TASK INSTRUCTIONS :: Exclude images and print all the records verbatim.

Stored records
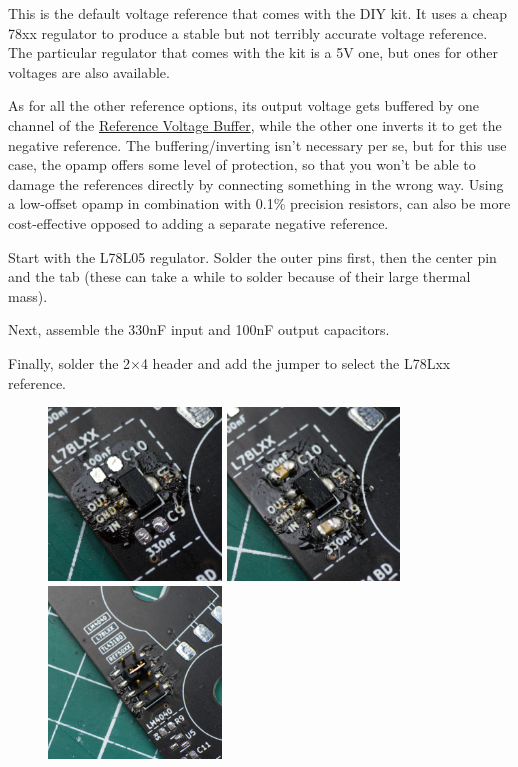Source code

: \documentclass[12pt, a4paper]{article}
\begin{document}
This is the default voltage reference that comes with the DIY kit. It uses a cheap 78xx
regulator to produce a stable but not terribly accurate voltage reference. The particular
regulator that comes with the kit is a 5V one, but ones for other voltages are also available.

As for all the other reference options, its output voltage gets buffered by one channel
of the \hyperref[sec:reference_voltage_buffer]{Reference Voltage Buffer}, while the other one
inverts it to get the negative reference. The buffering/inverting isn't necessary per se, but
for this use case, the opamp offers some level of protection, so that you won't be able to
damage the references directly by connecting something in the wrong way. Using a low-offset
opamp in combination with 0.1\% precision resistors, can also be more cost-effective opposed
to adding a separate negative reference.

Start with the L78L05 regulator. Solder the outer pins first, then the center pin and the tab
(these can take a while to solder because of their large thermal mass).

Next, assemble the 330nF input and 100nF output capacitors.

Finally, solder the 2×4 header and add the jumper to select the L78Lxx reference.

\begin{figure}[H]
    \centering
    \includegraphics[width=46mm]{images/section_1-5_regulator.jpg}
    \hspace{2mm}
    \includegraphics[width=46mm]{images/section_1-5_capacitors.jpg}
    \hspace{2mm}
    \includegraphics[width=46mm]{images/section_1-5_header.jpg}
\end{figure}
\end{document}

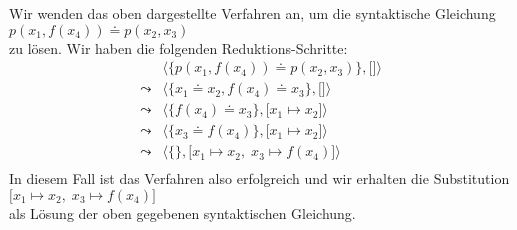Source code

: \example
Wir wenden das oben dargestellte Verfahren an, um die syntaktische Gleichung \\[0.2cm]
\hspace*{1.3cm}  $p(x_1, f(x_4)) \doteq p( x_2, x_3)$  \\[0.2cm]
zu l\"{o}sen.  Wir haben die folgenden Reduktions-Schritte:
$$
\begin{array}{ll}
          &  \big\langle \big\{ p(x_1, f(x_4)) \doteq p( x_2, x_3) \big\}, \big[ \big] \big\rangle \\[0.2cm]
 \leadsto &  \big\langle \big\{ x_1 \doteq x_2, f(x_4) \doteq x_3 \big\}, \big[ \big] \big\rangle \\[0.2cm]
 \leadsto &  \big\langle \big\{ f(x_4) \doteq x_3 \big\}, \big[ x_1 \mapsto x_2 \big] \big\rangle \\[0.2cm]
 \leadsto &  \big\langle \big\{ x_3 \doteq f(x_4) \big\}, \big[ x_1 \mapsto x_2 \big] \big\rangle \\[0.2cm]
 \leadsto &  \big\langle \big\{\big\}, \big[ x_1 \mapsto x_2,\; x_3 \mapsto f(x_4) \big] \big\rangle \\[0.2cm]
\end{array}
$$
In diesem Fall ist das Verfahren also erfolgreich und wir erhalten die Substitution \\[0.2cm]
\hspace*{1.3cm} $\big[ x_1 \mapsto x_2,\; x_3 \mapsto f(x_4) \big]$ \\[0.2cm]
als L\"{o}sung der oben gegebenen syntaktischen Gleichung.  \eox

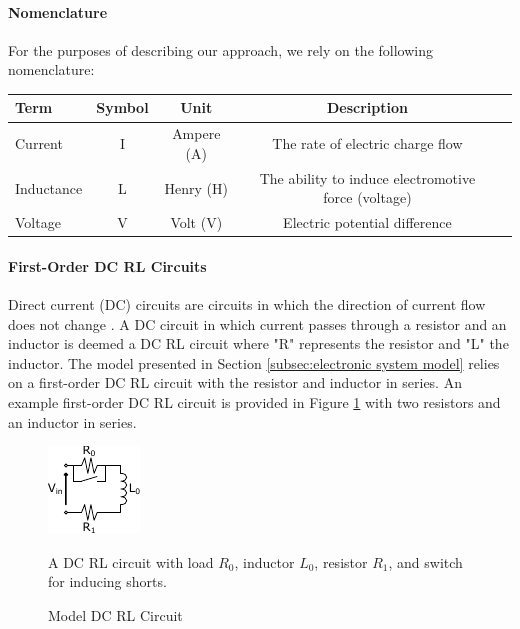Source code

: \paragraph{Nomenclature}
For the purposes of describing our approach, we rely on the following nomenclature:

\begin{center}
\bgroup
\begin{tabular}{| l | c | c | c | l |}
    \hline
    Term & Symbol & Unit & Description\\  \hline \hline \cline{1-4}
    Current & I & Ampere (A) & The rate of electric charge flow \\ \cline{1-4}
    Inductance & L & Henry (H) & The ability to induce electromotive force (voltage)\\ \cline{1-4}
    Voltage & V & Volt (V) & Electric potential difference \\ \cline{1-4}
    \hline  
\end{tabular}
\egroup
\end{center}

\paragraph{First-Order DC RL Circuits}
Direct current (DC) circuits are circuits in which the direction of current flow does not change \cite{young_sears_2012}.
A DC circuit in which current passes through a resistor and an inductor is deemed a DC RL circuit where "R" represents the resistor and "L" the inductor.
The model presented in Section \ref{subsec:electronic system model} relies on a first-order DC RL circuit with the resistor and inductor in series.
An example first-order DC RL circuit is provided in Figure \ref{fig:ModelDCRL} with two resistors and an inductor in series.
\begin{figure}
    \centering
    \includegraphics[width=0.25\linewidth]{fig/Model_DC_RL_Circuit_General.pdf}
    \caption{Model DC RL Circuit} A DC RL circuit with load $R_0$, inductor $L_0$, resistor $R_1$, and switch for inducing shorts.
    \label{fig:ModelDCRL}
\end{figure}
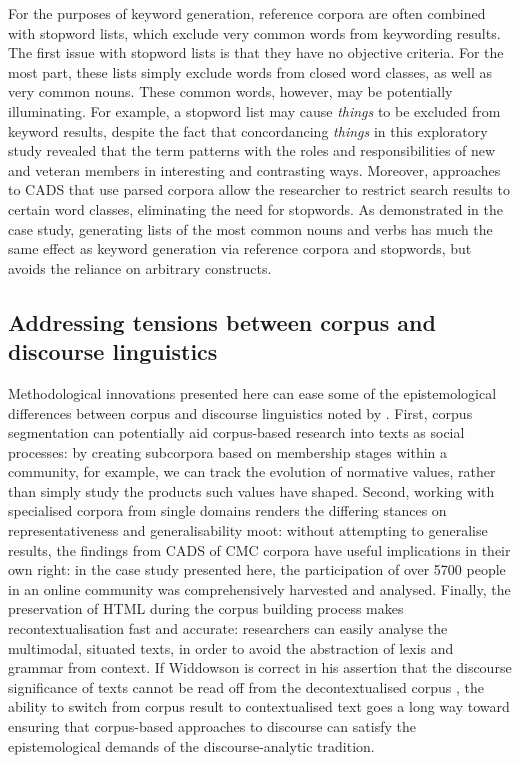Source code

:For the purposes of keyword generation, reference corpora are often combined with stopword lists, which exclude very common words from keywording results. The first issue with stopword lists is that they have no objective criteria. For the most part, these lists simply exclude words from closed word classes, as well as very common nouns. These common words, however, may be potentially illuminating. For example, a stopword list may cause \emph{things} to be excluded from keyword results, despite the fact that concordancing \emph{things} in this exploratory study revealed that the term patterns with the roles and responsibilities of new and veteran members in interesting and contrasting ways. Moreover, approaches to \gls{CADS} that use parsed corpora allow the researcher to restrict search results to certain word classes, eliminating the need for stopwords. As demonstrated in the case study, generating lists of the most common nouns and verbs has much the same effect as keyword generation via reference corpora and stopwords, but avoids the reliance on arbitrary constructs.

\subsection{Addressing tensions between corpus and discourse linguistics} \label{sect:discusstensions}

Methodological innovations presented here can ease some of the epistemological differences between corpus and discourse linguistics noted by \textcite{virtanen_discourse_2009}. First, corpus segmentation can potentially aid corpus-based research into texts as social processes: by creating subcorpora based on membership stages within a community, for example, we can track the evolution of normative values, rather than simply study the products such values have shaped. Second, working with specialised corpora from single domains renders the differing stances on representativeness and generalisability moot: without attempting to generalise results, the findings from \gls{CADS} of \gls{CMC} corpora have useful implications in their own right: in the case study presented here, the participation of over 5700 people in an online community was comprehensively harvested and analysed. Finally, the preservation of HTML during the corpus building process makes recontextualisation fast and accurate: researchers can easily analyse the multimodal, situated texts, in order to avoid the abstraction of lexis and grammar from context. If Widdowson is correct in his assertion that the discourse significance of texts cannot be read off from the decontextualised corpus \citeyear[p.~9]{widdowson_limitations_2000}, the ability to switch from corpus result to contextualised text goes a long way toward ensuring that corpus-based approaches to discourse can satisfy the epistemological demands of the discourse-analytic tradition.


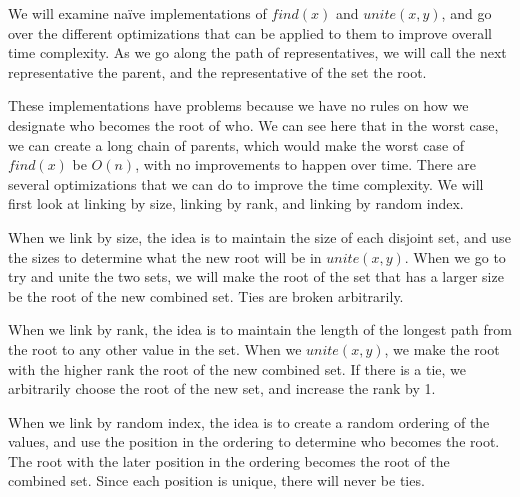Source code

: \documentclass[conference]{IEEEtran}
\begin{document}
We will examine naïve implementations of $find(x)$ and $unite(x, y)$, and go over the different optimizations that can be applied to them to improve overall time complexity. As we go along the path of representatives, we will call the next representative the parent, and the representative of the set the root.





These implementations have problems because we have no rules on how we designate who becomes the root of who. We can see here that in the worst case, we can create a long chain of parents, which would make the worst case of $find(x)$ be $O(n)$, with no improvements to happen over time. There are several optimizations that we can do to improve the time complexity. We will first look at linking by size, linking by rank, and linking by random index.

When we link by size, the idea is to maintain the size of each disjoint set, and use the sizes to determine what the new root will be in $unite(x, y)$. When we go to try and unite the two sets, we will make the root of the set that has a larger size be the root of the new combined set. Ties are broken arbitrarily.



When we link by rank, the idea is to maintain the length of the longest path from the root to any other value in the set. When we $unite(x, y)$, we make the root with the higher rank the root of the new combined set. If there is a tie, we arbitrarily choose the root of the new set, and increase the rank by 1.



When we link by random index, the idea is to create a random ordering of the values, and use the position in the ordering to determine who becomes the root. The root with the later position in the ordering becomes the root of the combined set. Since each position is unique, there will never be ties.
\end{document}

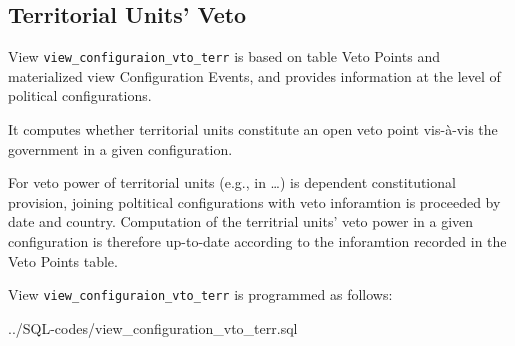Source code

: \subsection{Territorial Units' Veto}\label{view_configuration_vto_terr}
View \texttt{\footnotesize view\_configuraion\_vto\_terr} is based on table Veto Points and materialized view Configuration Events, and provides information at the level of political configurations.

It computes whether territorial units constitute an open veto point vis-\`a-vis the government in a given configuration.

For veto power of territorial units (e.g., in \ldots) is dependent constitutional provision,
joining poltitical configurations with veto inforamtion is proceeded by date and country. 
Computation of the territrial units' veto power in a given configuration is therefore up-to-date according to the inforamtion recorded in the Veto Points table.

View \texttt{\footnotesize view\_configuraion\_vto\_terr} is programmed as follows:

%
{../SQL-codes/view_configuration_vto_terr.sql}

ANSWER SECTION ::
Source code

: \documentclass[12pt, a4paper]{article}
\begin{document}
This is the default voltage reference that comes with the DIY kit. It uses a cheap 78xx
regulator to produce a stable but not terribly accurate voltage reference. The particular
regulator that comes with the kit is a 5V one, but ones for other voltages are also available.

As for all the other reference options, its output voltage gets buffered by one channel
of the \hyperref[sec:reference_voltage_buffer]{Reference Voltage Buffer}, while the other one
inverts it to get the negative reference. The buffering/inverting isn't necessary per se, but
for this use case, the opamp offers some level of protection, so that you won't be able to
damage the references directly by connecting something in the wrong way. Using a low-offset
opamp in combination with 0.1\% precision resistors, can also be more cost-effective opposed
to adding a separate negative reference.

Start with the L78L05 regulator. Solder the outer pins first, then the center pin and the tab
(these can take a while to solder because of their large thermal mass).

Next, assemble the 330nF input and 100nF output capacitors.

Finally, solder the 2×4 header and add the jumper to select the L78Lxx reference.

\begin{figure}[H]
    \centering
    \includegraphics[width=46mm]{images/section_1-5_regulator.jpg}
    \hspace{2mm}
    \includegraphics[width=46mm]{images/section_1-5_capacitors.jpg}
    \hspace{2mm}
    \includegraphics[width=46mm]{images/section_1-5_header.jpg}
\end{figure}
\end{document}

Source code

: \example
Wir wenden das oben dargestellte Verfahren an, um die syntaktische Gleichung \\[0.2cm]
\hspace*{1.3cm}  $p(x_1, f(x_4)) \doteq p( x_2, x_3)$  \\[0.2cm]
zu l\"{o}sen.  Wir haben die folgenden Reduktions-Schritte:
$$
\begin{array}{ll}
          &  \big\langle \big\{ p(x_1, f(x_4)) \doteq p( x_2, x_3) \big\}, \big[ \big] \big\rangle \\[0.2cm]
 \leadsto &  \big\langle \big\{ x_1 \doteq x_2, f(x_4) \doteq x_3 \big\}, \big[ \big] \big\rangle \\[0.2cm]
 \leadsto &  \big\langle \big\{ f(x_4) \doteq x_3 \big\}, \big[ x_1 \mapsto x_2 \big] \big\rangle \\[0.2cm]
 \leadsto &  \big\langle \big\{ x_3 \doteq f(x_4) \big\}, \big[ x_1 \mapsto x_2 \big] \big\rangle \\[0.2cm]
 \leadsto &  \big\langle \big\{\big\}, \big[ x_1 \mapsto x_2,\; x_3 \mapsto f(x_4) \big] \big\rangle \\[0.2cm]
\end{array}
$$
In diesem Fall ist das Verfahren also erfolgreich und wir erhalten die Substitution \\[0.2cm]
\hspace*{1.3cm} $\big[ x_1 \mapsto x_2,\; x_3 \mapsto f(x_4) \big]$ \\[0.2cm]
als L\"{o}sung der oben gegebenen syntaktischen Gleichung.  \eox

Source code

: \paragraph{Nomenclature}
For the purposes of describing our approach, we rely on the following nomenclature:

\begin{center}
\bgroup
\begin{tabular}{| l | c | c | c | l |}
    \hline
    Term & Symbol & Unit & Description\\  \hline \hline \cline{1-4}
    Current & I & Ampere (A) & The rate of electric charge flow \\ \cline{1-4}
    Inductance & L & Henry (H) & The ability to induce electromotive force (voltage)\\ \cline{1-4}
    Voltage & V & Volt (V) & Electric potential difference \\ \cline{1-4}
    \hline  
\end{tabular}
\egroup
\end{center}

\paragraph{First-Order DC RL Circuits}
Direct current (DC) circuits are circuits in which the direction of current flow does not change \cite{young_sears_2012}.
A DC circuit in which current passes through a resistor and an inductor is deemed a DC RL circuit where "R" represents the resistor and "L" the inductor.
The model presented in Section \ref{subsec:electronic system model} relies on a first-order DC RL circuit with the resistor and inductor in series.
An example first-order DC RL circuit is provided in Figure \ref{fig:ModelDCRL} with two resistors and an inductor in series.
\begin{figure}
    \centering
    \includegraphics[width=0.25\linewidth]{fig/Model_DC_RL_Circuit_General.pdf}
    \caption{Model DC RL Circuit} A DC RL circuit with load $R_0$, inductor $L_0$, resistor $R_1$, and switch for inducing shorts.
    \label{fig:ModelDCRL}
\end{figure}
Source code

:For the purposes of keyword generation, reference corpora are often combined with stopword lists, which exclude very common words from keywording results. The first issue with stopword lists is that they have no objective criteria. For the most part, these lists simply exclude words from closed word classes, as well as very common nouns. These common words, however, may be potentially illuminating. For example, a stopword list may cause \emph{things} to be excluded from keyword results, despite the fact that concordancing \emph{things} in this exploratory study revealed that the term patterns with the roles and responsibilities of new and veteran members in interesting and contrasting ways. Moreover, approaches to \gls{CADS} that use parsed corpora allow the researcher to restrict search results to certain word classes, eliminating the need for stopwords. As demonstrated in the case study, generating lists of the most common nouns and verbs has much the same effect as keyword generation via reference corpora and stopwords, but avoids the reliance on arbitrary constructs.

\subsection{Addressing tensions between corpus and discourse linguistics} \label{sect:discusstensions}

Methodological innovations presented here can ease some of the epistemological differences between corpus and discourse linguistics noted by \textcite{virtanen_discourse_2009}. First, corpus segmentation can potentially aid corpus-based research into texts as social processes: by creating subcorpora based on membership stages within a community, for example, we can track the evolution of normative values, rather than simply study the products such values have shaped. Second, working with specialised corpora from single domains renders the differing stances on representativeness and generalisability moot: without attempting to generalise results, the findings from \gls{CADS} of \gls{CMC} corpora have useful implications in their own right: in the case study presented here, the participation of over 5700 people in an online community was comprehensively harvested and analysed. Finally, the preservation of HTML during the corpus building process makes recontextualisation fast and accurate: researchers can easily analyse the multimodal, situated texts, in order to avoid the abstraction of lexis and grammar from context. If Widdowson is correct in his assertion that the discourse significance of texts cannot be read off from the decontextualised corpus \citeyear[p.~9]{widdowson_limitations_2000}, the ability to switch from corpus result to contextualised text goes a long way toward ensuring that corpus-based approaches to discourse can satisfy the epistemological demands of the discourse-analytic tradition.


Source code

: \documentclass[conference]{IEEEtran}
\begin{document}
We will examine naïve implementations of $find(x)$ and $unite(x, y)$, and go over the different optimizations that can be applied to them to improve overall time complexity. As we go along the path of representatives, we will call the next representative the parent, and the representative of the set the root.





These implementations have problems because we have no rules on how we designate who becomes the root of who. We can see here that in the worst case, we can create a long chain of parents, which would make the worst case of $find(x)$ be $O(n)$, with no improvements to happen over time. There are several optimizations that we can do to improve the time complexity. We will first look at linking by size, linking by rank, and linking by random index.

When we link by size, the idea is to maintain the size of each disjoint set, and use the sizes to determine what the new root will be in $unite(x, y)$. When we go to try and unite the two sets, we will make the root of the set that has a larger size be the root of the new combined set. Ties are broken arbitrarily.



When we link by rank, the idea is to maintain the length of the longest path from the root to any other value in the set. When we $unite(x, y)$, we make the root with the higher rank the root of the new combined set. If there is a tie, we arbitrarily choose the root of the new set, and increase the rank by 1.



When we link by random index, the idea is to create a random ordering of the values, and use the position in the ordering to determine who becomes the root. The root with the later position in the ordering becomes the root of the combined set. Since each position is unique, there will never be ties.
\end{document}

Source code

: \subsection{Territorial Units' Veto}\label{view_configuration_vto_terr}
View \texttt{\footnotesize view\_configuraion\_vto\_terr} is based on table Veto Points and materialized view Configuration Events, and provides information at the level of political configurations.

It computes whether territorial units constitute an open veto point vis-\`a-vis the government in a given configuration.

For veto power of territorial units (e.g., in \ldots) is dependent constitutional provision,
joining poltitical configurations with veto inforamtion is proceeded by date and country. 
Computation of the territrial units' veto power in a given configuration is therefore up-to-date according to the inforamtion recorded in the Veto Points table.

View \texttt{\footnotesize view\_configuraion\_vto\_terr} is programmed as follows:

%
{../SQL-codes/view_configuration_vto_terr.sql}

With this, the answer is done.